It is unlikely that his hosts took offence. Westbury was in crucial negotiations with Shadow Treasurer Joe Hockey.
A few days later those negotiations paid a valuable dividend to the entire travel and tourism industry.
They resulted in a significant watering down of the Federal Government’s Budget plan to savagely increase the tax burden imposed both on Australians travelling overseas and visitors coming to this country.
The Coalition parties joined with the Independents and the Greens to force a key amendment to the Government’s Passenger Movement Charge (PMC) proposals. Thanks to that amendment, the plan for automatic, inflation-linked annual increases in the PMC has been dropped.
Additionally, $40 million of the revenue collected from the tax increase will now go to a regional tourism fund, supplementing the money already hypothecated to Tourism Australia’s Asia Marketing Fund.
Yes, the draconian 17 per cent increase in the tax stays and, a hard-headed realist could well assess the amendment as only “a moderately positive outcome” – an assessment attributed to Flight Centre, a company that stepped up to the plate with cold hard cash to support the coalition of industry bodies that mounted the fight against the tax increase.
Yes, it is true that the amendment does not mean there won’t be further increases in the tax – it just means they won’t be automatic. But a hard-headed realist would also say it is extremely rare to force a government backdown on a Budget revenue proposal.

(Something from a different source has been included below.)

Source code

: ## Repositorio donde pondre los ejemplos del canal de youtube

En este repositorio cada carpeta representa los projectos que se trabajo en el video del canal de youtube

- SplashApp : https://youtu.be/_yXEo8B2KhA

Moreover the scrapping of automatic increases is not insignificant – not least because any government contemplating future increases will now be acutely aware of the political flak it will incur.
As Tourism and Transport Forum (TTF) chief executive John Lee said: “Automatically increasing the PMC every year would have seen the burden grow and grow.”
And as Westbury pointed out: “Having an automatic increase on the PMC via CPI would have been particularly difficult for the travel and tourism industry to plan their annual budgets as the government would have their hand in the pocket of people departing this country before any commercial realities could be considered.”
But of longer term significance than the battle over the PMC proposals was the way in which the industry came together to argue publicly a coherent and compelling case against the tax increase.
Spearheaded by AFTA and the TTF the campaign displayed impressively professional lobbying expertise.
As Westbury points out in this month’s AFTA View “equally important is the fact that the travel and tourism industry got together to mount such a targeted objection”.
The industry has surely learned a lesson for the future.